When to Use a Pool — Hands-On Tasks¶

18 exercises. Some are coding, some are analysis, some are design. Each builds judgment for pool decisions.

Task 1: Benchmark all three libraries¶

Implement the same workload — process 100k tasks, each doing a 100 μs CPU burst — with raw goroutines, errgroup, ants, tunny, and workerpool. Use go test -bench. Report:

Total wall time.
CPU time used.
Allocations per task.
Peak heap.

Compare the numbers. Explain the differences.

Expected outcome. ants should win on small CPU tasks at high count due to lower per-task overhead and zero allocations.

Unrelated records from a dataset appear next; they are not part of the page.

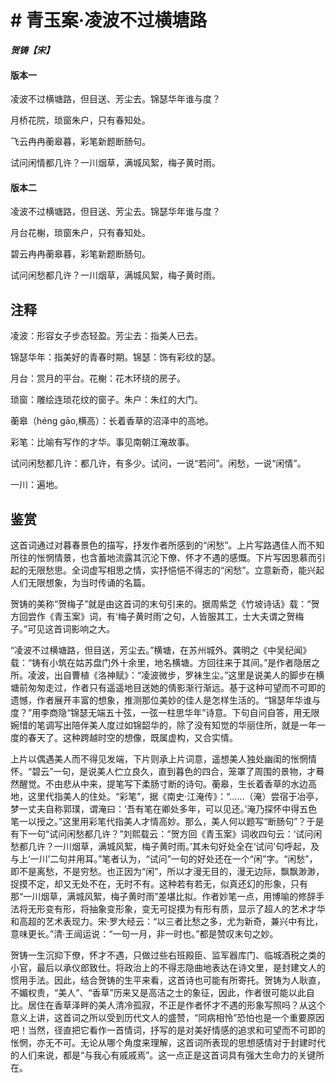 # # 青玉案·凌波不过横塘路

***贺铸【宋】***

#### 版本一

凌波不过横塘路，但目送、芳尘去。锦瑟华年谁与度？

月桥花院，琐窗朱户，只有春知处。

飞云冉冉蘅皋暮，彩笔新题断肠句。

试问闲情都几许？一川烟草，满城风絮，梅子黄时雨。

#### 版本二

凌波不过横塘路，但目送、芳尘去。锦瑟华年谁与度？

月台花榭，琐窗朱户，只有春知处。

碧云冉冉蘅皋暮，彩笔新题断肠句。

试问闲愁都几许？一川烟草，满城风絮，梅子黄时雨。

## 注释

凌波：形容女子步态轻盈。芳尘去：指美人已去。

锦瑟华年：指美好的青春时期。锦瑟：饰有彩纹的瑟。

月台：赏月的平台。花榭：花木环绕的房子。

琐窗：雕绘连琐花纹的窗子。朱户：朱红的大门。

蘅皋（héng gāo,横高）：长着香草的沼泽中的高地。

彩笔：比喻有写作的才华。事见南朝江淹故事。

试问闲愁都几许：都几许，有多少。试问，一说“若问”。闲愁，一说“闲情”。

一川：遍地。

## 鉴赏

这首词通过对暮春景色的描写，抒发作者所感到的“闲愁”。上片写路遇佳人而不知所往的怅惘情景，也含蓄地流露其沉沦下僚、怀才不遇的感慨。下片写因思慕而引起的无限愁思。全词虚写相思之情，实抒悒悒不得志的“闲愁”。立意新奇，能兴起人们无限想象，为当时传诵的名篇。

贺铸的美称“贺梅子”就是由这首词的末句引来的。据周紫芝《竹坡诗话》载：“贺方回尝作《青玉案》词，有‘梅子黄时雨’之句，人皆服其工，士大夫谓之贺梅子。”可见这首词影响之大。

“凌波不过横塘路，但目送，芳尘去。”横塘，在苏州城外。龚明之《中吴纪闻》载：“铸有小筑在姑苏盘门外十余里，地名横塘。方回往来于其间。”是作者隐居之所。凌波，出自曹植《洛神赋》：“凌波微步，罗袜生尘。”这里是说美人的脚步在横塘前匆匆走过，作者只有遥遥地目送她的倩影渐行渐远。基于这种可望而不可即的遗憾，作者展开丰富的想象，推测那位美妙的佳人是怎样生活的。“锦瑟年华谁与度？”用李商隐“锦瑟无端五十弦，一弦一柱思华年”诗意。下句自问自答，用无限婉惜的笔调写出陪伴美人度过如锦韶华的，除了没有知觉的华丽住所，就是一年一度的春天了。这种跨越时空的想像，既属虚构，又合实情。

上片以偶遇美人而不得见发端，下片则承上片词意，遥想美人独处幽闺的怅惘情怀。“碧云”一句，是说美人伫立良久，直到暮色的四合，笼罩了周围的景物，才蓦然醒觉。不由悲从中来，提笔写下柔肠寸断的诗句。蘅皋，生长着香草的水边高地，这里代指美人的住处。“彩笔”，据《南史·江淹传》：“……（淹）尝宿于冶亭，梦一丈夫自称郭璞，谓淹曰：‘吾有笔在卿处多年，可以见还。’淹乃探怀中得五色笔一以授之。”这里用彩笔代指美人才情高妙。那么，美人何以题写“断肠句”？于是有下一句“试问闲愁都几许？”刘熙载云：“贺方回《青玉案》词收四句云：‘试问闲愁都几许？一川烟草，满城风絮，梅子黄时雨。’其未句好处全在‘试问’句呼起，及与上‘一川’二句并用耳。”笔者认为，“试问”一句的好处还在一个“闲”字。“闲愁”，即不是离愁，不是穷愁。也正因为“闲”，所以才漫无目的，漫无边际，飘飘渺渺，捉摸不定，却又无处不在，无时不有。这种若有若无，似真还幻的形象，只有那“一川烟草，满城风絮，梅子黄时雨”差堪比拟。作者妙笔一点，用博喻的修辞手法将无形变有形，将抽象变形象，变无可捉摸为有形有质，显示了超人的艺术才华和高超的艺术表现力。宋·罗大经云：“以三者比愁之多，尤为新奇，兼兴中有比，意味更长。”清·王闿运说：“一句一月，非一时也。”都是赞叹末句之妙。

贺铸一生沉抑下僚，怀才不遇，只做过些右班殿臣、监军器库门、临城酒税之类的小官，最后以承仪郎致仕。将政治上的不得志隐曲地表达在诗文里，是封建文人的惯用手法。因此，结合贺铸的生平来看，这首诗也可能有所寄托。贺铸为人耿直，不媚权贵，“美人”、“香草”历来又是高洁之士的象征，因此，作者很可能以此自比。居住在香草泽畔的美人清冷孤寂，不正是作者怀才不遇的形象写照吗？从这个意义上讲，这首词之所以受到历代文人的盛赞，“同病相怜”恐怕也是一个重要原因吧！当然，径直把它看作一首情词，抒写的是对美好情感的追求和可望而不可即的怅惘，亦无不可。无论从哪个角度来理解，这首词所表现的思想感情对于封建时代的人们来说，都是“与我心有戚戚焉”。这一点正是这首词具有强大生命力的关键所在。
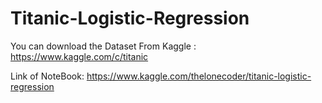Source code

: # Titanic-Logistic-Regression

You can download the Dataset From Kaggle : https://www.kaggle.com/c/titanic

Link of NoteBook: https://www.kaggle.com/thelonecoder/titanic-logistic-regression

Differences shrink as per-task work grows.

Task 2: Build a decision matrix¶

For your team's services (pick 3-5), build a decision matrix. For each service:

What is the workload (RPS, latency, bound)?
What pool tool is currently used?
Is it the right tool?
If not, what should it be?

Write up your findings. Compare with teammates' assessments.

Task 3: Migrate a service from ants to errgroup¶

Pick a service in your codebase that uses ants for a fan-out without measurable benefit. Rewrite the fan-out using errgroup.SetLimit. Measure:

Lines of code change.
Throughput before/after.
p99 latency before/after.
Dependency count change.

If errgroup is equivalent or better, merge. If worse, document why and keep ants.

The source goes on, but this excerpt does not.